Lexer / Scanner — Professional¶
This file is about shipping tooling on top of Go's lexical layer: linters, formatters, code generators, and analyzers. We cover the go/scanner/go/token API as a production dependency, how it relates to the compiler's cmd/compile/internal/syntax, how gofmt uses scanning, and the edge cases that bite real tools.
1. Two scanners, two audiences¶
| Concern | go/scanner + go/token | cmd/compile/internal/syntax |
|---|---|---|
| Audience | tooling (gofmt, vet, linters, you) | the gc compiler internals |
| Importable | yes, stable public API | no (internal/), API can change |
| Position model | token.Pos + token.FileSet | syntax.Pos + syntax.PosBase |
| Buffer model | whole file in a []byte | streaming io.Reader + growable buf |
| Token set | token.Token (has COMMENT, ELLIPSIS, etc.) | syntax.token (compact, 64-token set) |
| Comment handling | ScanComments mode → COMMENT token | comments/directives mode → callback |
| Used by | go/parser, go/ast, go/types | the compiler's own parser/AST |
Rule of thumb: if you are building anything outside the compiler, use go/scanner/go/token (or, more often, go/parser + go/ast which sit on top of them). Never import cmd/compile/internal/* — it is unexported and unstable, and go build will refuse it from outside GOROOT.
A subtle difference: go/scanner scans an entire source []byte you already have in memory, whereas the compiler's source streams from an io.Reader with a sliding window. For tooling the whole-file model is simpler and just as fast at file scale.
2. The production go/scanner API¶
The full surface you build on:
type Scanner struct{ /* ... */ }
func (s *Scanner) Init(file *token.File, src []byte, err ErrorHandler, mode Mode)
func (s *Scanner) Scan() (pos token.Pos, tok token.Token, lit string)
func (s *Scanner) ErrorCount int // field, total errors seen
type ErrorHandler func(pos token.Position, msg string)
const (
ScanComments Mode = 1 << iota // return COMMENT tokens instead of skipping
dontInsertSemis // (internal) used by gofmt-style callers
)
token side:
fset := token.NewFileSet()
file := fset.AddFile(name, fset.Base(), len(src))
// later: fset.Position(pos) -> token.Position{Filename, Offset, Line, Column}
A robust tool always installs an ErrorHandler and checks s.ErrorCount:
var s scanner.Scanner
var firstErr error
s.Init(file, src, func(p token.Position, msg string) {
if firstErr == nil {
firstErr = fmt.Errorf("%s: %s", p, msg)
}
}, scanner.ScanComments)
for {
pos, tok, lit := s.Scan()
if tok == token.EOF {
break
}
_ = pos; _ = lit
}
if s.ErrorCount > 0 {
return firstErr // file had lexical errors; do not trust the token stream
}
3. Most tools want the AST, not raw tokens¶
In practice, lexing alone is rarely what a linter needs.
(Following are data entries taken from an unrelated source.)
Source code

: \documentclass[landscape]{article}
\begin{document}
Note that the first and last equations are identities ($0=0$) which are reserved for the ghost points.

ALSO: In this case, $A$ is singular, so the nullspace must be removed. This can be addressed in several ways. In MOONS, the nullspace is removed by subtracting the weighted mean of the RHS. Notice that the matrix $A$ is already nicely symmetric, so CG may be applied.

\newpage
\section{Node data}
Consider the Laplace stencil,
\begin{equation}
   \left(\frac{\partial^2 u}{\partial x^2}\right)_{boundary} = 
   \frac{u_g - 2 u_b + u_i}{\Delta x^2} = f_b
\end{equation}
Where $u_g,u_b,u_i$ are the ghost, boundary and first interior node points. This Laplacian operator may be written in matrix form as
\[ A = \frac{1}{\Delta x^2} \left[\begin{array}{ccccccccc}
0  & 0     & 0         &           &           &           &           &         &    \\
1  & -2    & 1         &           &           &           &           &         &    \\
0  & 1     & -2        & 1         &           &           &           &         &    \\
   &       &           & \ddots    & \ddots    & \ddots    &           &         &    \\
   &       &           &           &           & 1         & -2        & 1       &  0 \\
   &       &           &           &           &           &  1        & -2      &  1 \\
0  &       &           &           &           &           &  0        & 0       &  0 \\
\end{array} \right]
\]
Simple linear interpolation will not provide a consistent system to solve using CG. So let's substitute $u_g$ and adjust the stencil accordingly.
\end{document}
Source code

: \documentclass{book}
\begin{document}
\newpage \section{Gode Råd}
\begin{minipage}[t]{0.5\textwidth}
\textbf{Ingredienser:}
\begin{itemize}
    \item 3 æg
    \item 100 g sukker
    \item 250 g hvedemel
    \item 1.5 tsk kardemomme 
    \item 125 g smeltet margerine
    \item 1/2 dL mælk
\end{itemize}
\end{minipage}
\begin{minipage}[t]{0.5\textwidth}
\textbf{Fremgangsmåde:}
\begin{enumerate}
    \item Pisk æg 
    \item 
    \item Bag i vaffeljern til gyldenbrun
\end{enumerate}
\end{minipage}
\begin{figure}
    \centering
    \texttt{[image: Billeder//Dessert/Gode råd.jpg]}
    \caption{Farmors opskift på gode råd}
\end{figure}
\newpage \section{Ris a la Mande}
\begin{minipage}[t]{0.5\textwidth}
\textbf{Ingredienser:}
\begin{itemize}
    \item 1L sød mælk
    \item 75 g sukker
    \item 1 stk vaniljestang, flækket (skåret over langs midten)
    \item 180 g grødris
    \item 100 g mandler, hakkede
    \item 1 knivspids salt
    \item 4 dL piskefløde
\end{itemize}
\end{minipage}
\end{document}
The standard stack:
src []byte
└─ go/scanner → tokens (rarely used directly)
└─ go/parser → *ast.File (what most tools start from)
└─ go/ast → walk/inspect nodes
└─ go/types → type information
go/parser.ParseFile runs the scanner for you and returns an *ast.File plus the FileSet. You drop to go/scanner directly only when you genuinely need the token stream — e.g. a custom formatter, a syntax highlighter, a tool counting tokens, or something that must inspect text the AST discards (exact whitespace between tokens, malformed input you still want to tokenize).
When you do need both structure and trivia, go/parser.ParseComments keeps comments in the AST (ast.File.Comments, *ast.CommentGroup), which is how gofmt and doc tools preserve and reflow comments.
4. How gofmt uses scanning¶
gofmt (and go/printer) deliberately work at the AST level, not the token level, for the structural rewrite — but lexical facts drive its output:
- Comment attachment.
go/parserwithParseCommentsrecords each comment's position (from the scanner) so the printer can re-attach it to the nearest node and re-emit it. Floating comments that the scanner located between tokens are the hardest part of formatting. - Semicolon normalization. Because ASI already happened in the scanner, gofmt simply omits the inserted semicolons in output and relies on the same rules round-tripping. This is why gofmt can safely delete the
;you typed at a line end: the scanner would re-insert it. //lineand directives. The printer preserves//go:and//linedirectives verbatim because the scanner surfaced them as comments with exact text and position; mangling them would break builds.
The practical lesson: a formatter must round-trip the scanner's decisions. If your tool rewrites source text, re-run it through go/parser and compare the resulting ASTs to guarantee you did not change meaning (gofmt's own tests do exactly this).
5. Building a linter rule: a worked pattern¶
Say you want to flag return statements that are immediately followed on the next line by an expression — the ASI footgun. You could do it lexically:
// Flag the pattern: a 'return' token whose inserted ';' (the newline)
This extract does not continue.